AKA: Wait at the Altar
You make / force your counter-party to make the first offer. The disadvantage is that he now has the opportunity to anchor the discussion around his high value opening position. The advantage is that you now have his opening position on which to base your negotiation. You are getting information, but not without cost. Once he anchors the tendency is for you to accept his proposal as the benchmark. You are giving up power.
Intent: Gain information; force him to commit to a value range.
Style: Varied. It seems Avoiding and Competitive, but often ends up being Accommodative. One you give him the power to market he first offer, you are playing defense (if you aren't careful).
Counter: Anchor by going first, or re-anchor with a new proposal. You can also take a break (or recess), but you run the risk or accepting some version of his offer. If you can’t get him to climb down from an aggressive opening offer, you may end up walking away and finding another counter-party.

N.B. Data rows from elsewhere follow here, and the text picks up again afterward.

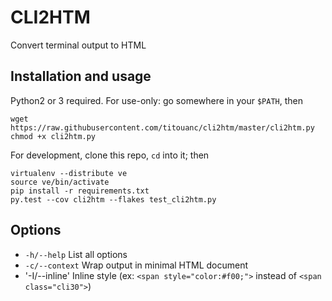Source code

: # CLI2HTM
Convert terminal output to HTML

## Installation and usage

Python2 or 3 required. For use-only: go somewhere in your `$PATH`, then

	wget https://raw.githubusercontent.com/titouanc/cli2htm/master/cli2htm.py
	chmod +x cli2htm.py

For development, clone this repo, `cd` into it; then

	virtualenv --distribute ve
	source ve/bin/activate
	pip install -r requirements.txt
	py.test --cov cli2htm --flakes test_cli2htm.py

## Options

* `-h/--help` List all options
* `-c/--context` Wrap output in minimal HTML document
* '-I/--inline' Inline style (ex: `<span style="color:#f00;">` instead of `<span class="cli30">`)
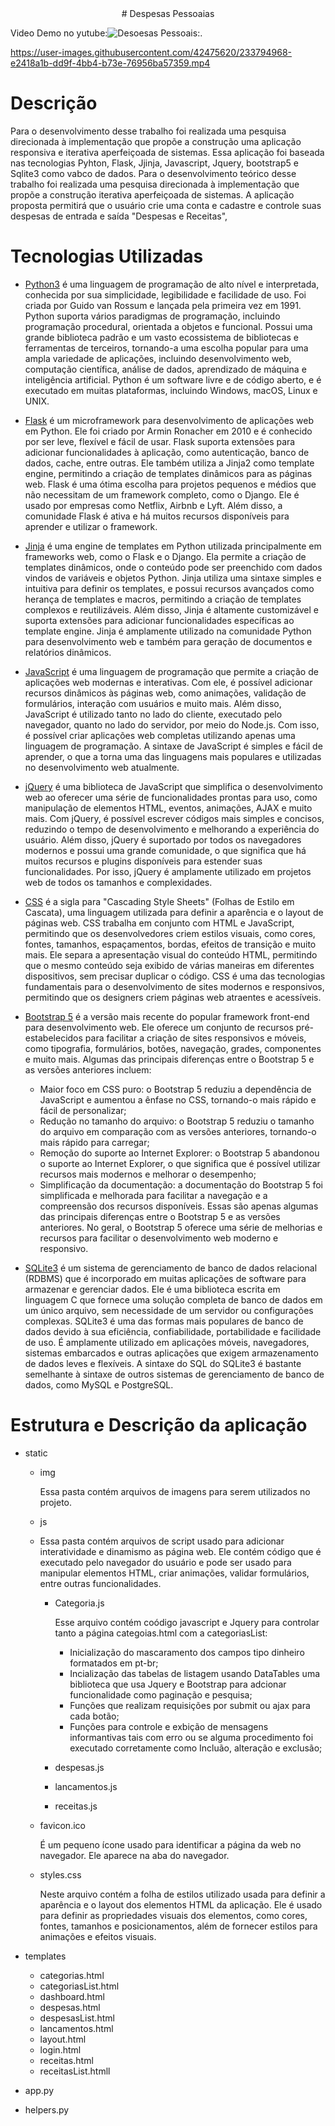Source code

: <center> # Despesas Pessoaias </center>



 Video Demo no yutube:![ Desoesas Pessoais:](https://www.youtube.com/watch?v=LeIYKaxELHQ").

<https://user-images.githubusercontent.com/42475620/233794968-e2418a1b-dd9f-4bb4-b73e-76956ba57359.mp4>



# Descrição
Para o desenvolvimento desse trabalho foi realizada uma pesquisa direcionada à implementação que propõe a construção uma aplicação responsiva e iterativa aperfeiçoada de sistemas.
Essa aplicação foi baseada nas tecnologias Pyhton, Flask, Jjinja, Javascript, Jquery, bootstrap5 e Sqlite3  como vabco de dados.
Para o desenvolvimento teórico desse trabalho foi realizada uma pesquisa direcionada à implementação que propõe a construção iterativa aperfeiçoada de sistemas.
A aplicação proposta permitirá que o usuário crie uma conta e cadastre e controle  suas despesas de entrada e saída "Despesas e Receitas",

# Tecnologias Utilizadas
* [Python3](#Python-3)
é uma linguagem de programação de alto nível e interpretada, conhecida por sua simplicidade, 
legibilidade e facilidade de uso. Foi criada por Guido van Rossum e lançada pela primeira vez em 1991. Python suporta vários paradigmas de programação, incluindo programação procedural, orientada a objetos e funcional. Possui uma grande biblioteca padrão e um vasto ecossistema de bibliotecas e ferramentas de terceiros, tornando-a uma escolha popular para uma ampla variedade de aplicações, incluindo desenvolvimento web, computação científica, análise de dados, aprendizado de máquina e inteligência artificial. Python é um software livre e de código aberto, e é executado em muitas plataformas, incluindo Windows, macOS, Linux e UNIX.

* [Flask](#Flask)
é um microframework para desenvolvimento de aplicações web em Python. Ele foi criado por Armin Ronacher em 2010 e é conhecido por ser leve, flexível e fácil de usar. Flask suporta extensões para adicionar funcionalidades à aplicação, como autenticação, banco de dados, cache, entre outras. Ele também utiliza a Jinja2 como template engine, permitindo a criação de templates dinâmicos para as páginas web. Flask é uma ótima escolha para projetos pequenos e médios que não necessitam de um framework completo, como o Django. Ele é usado por empresas como Netflix, Airbnb e Lyft. Além disso, a comunidade Flask é ativa e há muitos recursos disponíveis para aprender e utilizar o framework.

* [Jinja](#Jinja)
é uma engine de templates em Python utilizada principalmente em frameworks web, como o Flask e o Django. Ela permite a criação de templates dinâmicos, onde o conteúdo pode ser preenchido com dados vindos de variáveis e objetos Python. Jinja utiliza uma sintaxe simples e intuitiva para definir os templates, e possui recursos avançados como herança de templates e macros, permitindo a criação de templates complexos e reutilizáveis. Além disso, Jinja é altamente customizável e suporta extensões para adicionar funcionalidades específicas ao template engine. Jinja é amplamente utilizado na comunidade Python para desenvolvimento web e também para geração de documentos e relatórios dinâmicos.

* [JavaScript](#JavaScript)
é uma linguagem de programação que permite a criação de aplicações web modernas e interativas. Com ele, é possível adicionar recursos dinâmicos às páginas web, como animações, validação de formulários, interação com usuários e muito mais. Além disso, JavaScript é utilizado tanto no lado do cliente, executado pelo navegador, quanto no lado do servidor, por meio do Node.js. Com isso, é possível criar aplicações web completas utilizando apenas uma linguagem de programação. A sintaxe de JavaScript é simples e fácil de aprender, o que a torna uma das linguagens mais populares e utilizadas no desenvolvimento web atualmente.

* [jQuery](#jQuery)
é uma biblioteca de JavaScript que simplifica o desenvolvimento web ao oferecer uma série de funcionalidades prontas para uso, como manipulação de elementos HTML, eventos, animações, AJAX e muito mais. Com jQuery, é possível escrever códigos mais simples e concisos, reduzindo o tempo de desenvolvimento e melhorando a experiência do usuário. Além disso, jQuery é suportado por todos os navegadores modernos e possui uma grande comunidade, o que significa que há muitos recursos e plugins disponíveis para estender suas funcionalidades. Por isso, jQuery é amplamente utilizado em projetos 
web de todos os tamanhos e complexidades.


* [CSS](#CSS)
é a sigla para "Cascading Style Sheets" (Folhas de Estilo em Cascata), uma linguagem utilizada para definir a aparência e o layout de páginas web. CSS trabalha em conjunto com HTML e JavaScript, permitindo que os desenvolvedores criem estilos visuais, como cores, fontes, tamanhos, espaçamentos, bordas, efeitos de transição e muito mais. Ele separa a apresentação visual do conteúdo HTML, permitindo que o mesmo conteúdo seja exibido de várias maneiras em diferentes dispositivos, sem precisar duplicar o código. CSS é uma das tecnologias fundamentais para o desenvolvimento de sites modernos e responsivos, permitindo que os designers criem páginas web atraentes e acessíveis.


* [Bootstrap 5](#Bootstrap-5)
é a versão mais recente do popular framework front-end para desenvolvimento web. Ele oferece um conjunto de recursos pré-estabelecidos para facilitar a criação de sites responsivos e móveis, como tipografia, formulários, botões, navegação, grades, componentes e muito mais. Algumas das principais diferenças entre o Bootstrap 5 e as versões anteriores incluem:
    * Maior foco em CSS puro: o Bootstrap 5 reduziu a dependência de JavaScript e aumentou a ênfase no CSS, tornando-o mais rápido e fácil de personalizar;
    * Redução no tamanho do arquivo: o Bootstrap 5 reduziu o tamanho do arquivo em comparação com as versões anteriores, tornando-o mais rápido para carregar;
    * Remoção do suporte ao Internet Explorer: o Bootstrap 5 abandonou o suporte ao Internet Explorer, o que significa que é possível utilizar recursos mais modernos e melhorar o desempenho;
    * Simplificação da documentação: a documentação do Bootstrap 5 foi simplificada e melhorada para facilitar a navegação e a compreensão dos recursos disponíveis.
Essas são apenas algumas das principais diferenças entre o Bootstrap 5 e as versões anteriores. No geral, o Bootstrap 5 oferece uma série de melhorias e recursos para facilitar o desenvolvimento web moderno e responsivo.

* [SQLite3](#SQLite3) 
é um sistema de gerenciamento de banco de dados relacional (RDBMS) que é incorporado em 
muitas aplicações de software para armazenar e gerenciar dados. Ele é uma biblioteca escrita em linguagem C que fornece uma solução completa de banco de dados em um único arquivo, sem necessidade de um servidor ou configurações complexas. SQLite3 é uma das formas mais populares de banco de dados devido à sua eficiência, confiabilidade, portabilidade e facilidade de uso. É amplamente utilizado em aplicações móveis, navegadores, sistemas embarcados e outras aplicações que exigem armazenamento de dados leves e flexíveis. A sintaxe do SQL do SQLite3 é bastante semelhante à sintaxe de outros sistemas de gerenciamento de banco de dados, como MySQL e PostgreSQL.


# Estrutura e Descrição da aplicação

- static 
    - img
    
       Essa pasta contém arquivos de imagens para serem utilizados no projeto.
       
    - js
    - 
       Essa pasta contém arquivos de script usado para adicionar interatividade e dinamismo as página web. Ele contém código que é executado pelo navegador do usuário e pode ser usado para manipular elementos HTML, criar animações, validar formulários, entre outras funcionalidades.
       
        - Categoria.js
           
           Esse arquivo contém coódigo javascript e Jquery para controlar tanto a página categoias.html com a categoriasList:
            
            - Inicialização do mascaramento dos campos tipo dinheiro formatados em pt-br;
            - Incialização das tabelas de listagem usando DataTables uma biblioteca que usa Jquery e Bootstrap para adcionar funcionalidade como paginação e pesquisa;
            - Funções que realizam requisições por submit ou ajax para cada botão;
            - Funções para controle e exbição de mensagens informantivas tais com erro ou se alguma procedimento foi executado corretamente como Incluão, alteração e exclusão;
           
        - despesas.js
        - lancamentos.js
        - receitas.js
    - favicon.ico
 
      É um pequeno ícone usado para identificar a página da web no navegador. Ele aparece na aba do navegador.
    
    - styles.css
      
      Neste arquivo contém a folha de estilos utilizado usada para definir a aparência e o layout dos elementos HTML da aplicação. Ele é usado para definir as               propriedades visuais dos elementos, como cores, fontes, tamanhos e posicionamentos, além de fornecer estilos para animações e efeitos visuais.
     
- templates    
    - categorias.html
    - categoriasList.html
    - dashboard.html
    - despesas.html
    - despesasList.html
    - lancamentos.html
    - layout.html
    - login.html
    - receitas.html
    - receitasList.htmll
- app.py
- helpers.py
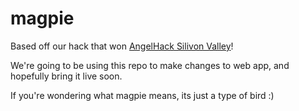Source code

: # magpie

Based off our hack that won [AngelHack Silivon Valley](http://angelhack.com/hackathon/silicon-valley-2015/)!

We're going to be using this repo to make changes to web app, and hopefully bring it live soon.

If you're wondering what magpie means, its just a type of bird :)
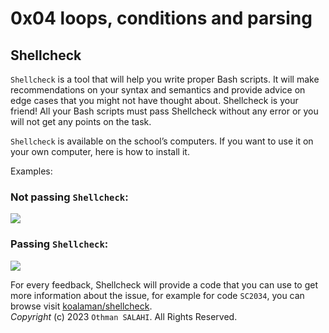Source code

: # 0x04 loops, conditions and parsing

## Shellcheck
`Shellcheck` is a tool that will help you write proper Bash scripts. It will make recommendations on your syntax and semantics and provide advice on edge cases that you might not have thought about. Shellcheck is your friend! All your Bash scripts must pass Shellcheck without any error or you will not get any points on the task.

`Shellcheck` is available on the school’s computers. If you want to use it on your own computer, here is how to install it.

Examples:

### Not passing `Shellcheck`:

<img src="https://s3.amazonaws.com/intranet-projects-files/holbertonschool-sysadmin_devops/251/Vxotqyj.png" ><br>

### Passing `Shellcheck`:
<img src="https://s3.amazonaws.com/intranet-projects-files/holbertonschool-sysadmin_devops/251/ubHWxDU.png" ><br>

For every feedback, Shellcheck will provide a code that you can use to get more information about the issue, for example for code `SC2034`, you can browse visit [koalaman/shellcheck](https://github.com/koalaman/shellcheck/wiki/SC2034).
<br>
*Copyright* (c) 2023 `Othman SALAHI`. All Rights Reserved. 
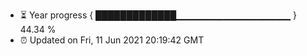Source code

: - ⏳ Year progress { █████████████▁▁▁▁▁▁▁▁▁▁▁▁▁▁▁▁▁ } 44.34 %
- ⏰ Updated on Fri, 11 Jun 2021 20:19:42 GMT

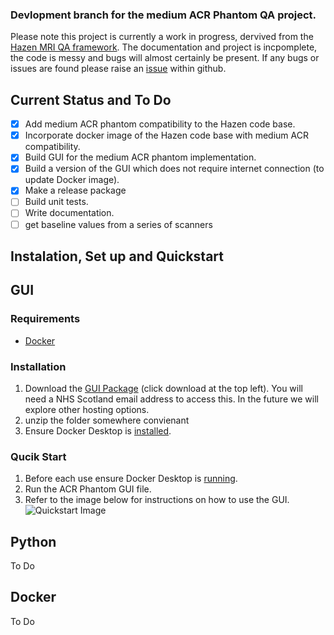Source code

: ### Devlopment branch for the medium ACR Phantom QA project. 
Please note this project is currently a work in progress, dervived from the [Hazen MRI QA framework](https://github.com/GSTT-CSC/hazen). The documentation and project is incpomplete, the code is messy and bugs will almost certainly be present. If any bugs or issues are found please raise an [issue](https://github.com/NHSH-MRI-Physics/Hazen-ScottishACR-Fork/issues) within github. 
## Current Status and To Do
- [x] Add medium ACR phantom compatibility to the Hazen code base.
- [x] Incorporate docker image of the Hazen code base with medium ACR compatibility.
- [x] Build GUI for the medium ACR phantom implementation.
- [x] Build a version of the GUI which does not require internet connection (to update Docker image).
- [x] Make a release package
- [ ] Build unit tests.
- [ ] Write documentation.
- [ ] get baseline values from a series of scanners

## Instalation, Set up and Quickstart

## GUI 
### Requirements 
- [Docker](https://www.docker.com/products/docker-desktop/)
### Installation 
1. Download the [GUI Package](https://scottish-my.sharepoint.com/:u:/g/personal/john_tracey_nhsh_nhs_scot/EX5Y-Kya6olArn-rsOz0x4AB7nc_5kFH1e2-tw-V3Nl2yQ?e=x7VDTT) (click download at the top left). You will need a NHS Scotland email address to access this. In the future we will explore other hosting options.
2. unzip the folder somewhere convienant
3. Ensure Docker Desktop is [installed](https://docs.docker.com/desktop/install/windows-install/).
### Qucik Start
1. Before each use ensure Docker Desktop is [running](https://docs.docker.com/desktop/install/windows-install/).
2. Run the ACR Phantom GUI file.
3. Refer to the image below for instructions on how to use the GUI.
![Quickstart Image](https://i.imgur.com/MqiAZBT.png)


## Python 
To Do

## Docker
To Do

Note: Sometimes people will use this technique when they don’t know the market or are insecure about their opening valuation and erroneously conclude that the safest option is to force the other side to make the first offer. This is a VERY expensive form of research. If you don't know the range of values you are negotiating for, you are not ready to make a deal. If I am trying to figure out a new market, I may use this technique -- but I always plan on pausing the negotiation before I make a final offer.
One justification I often hear for using After You is that the counter-party may offer you a better deal than your most optimistic offer. While this has probably happened to someone, somewhere, it is not a good strategy to plan on stumbling across a foolish counter-party with valuable assets.
Final word: Whether you plan on going first (anchoring) or waiting for him to make the first offer, you still have to know what a WIN looks like.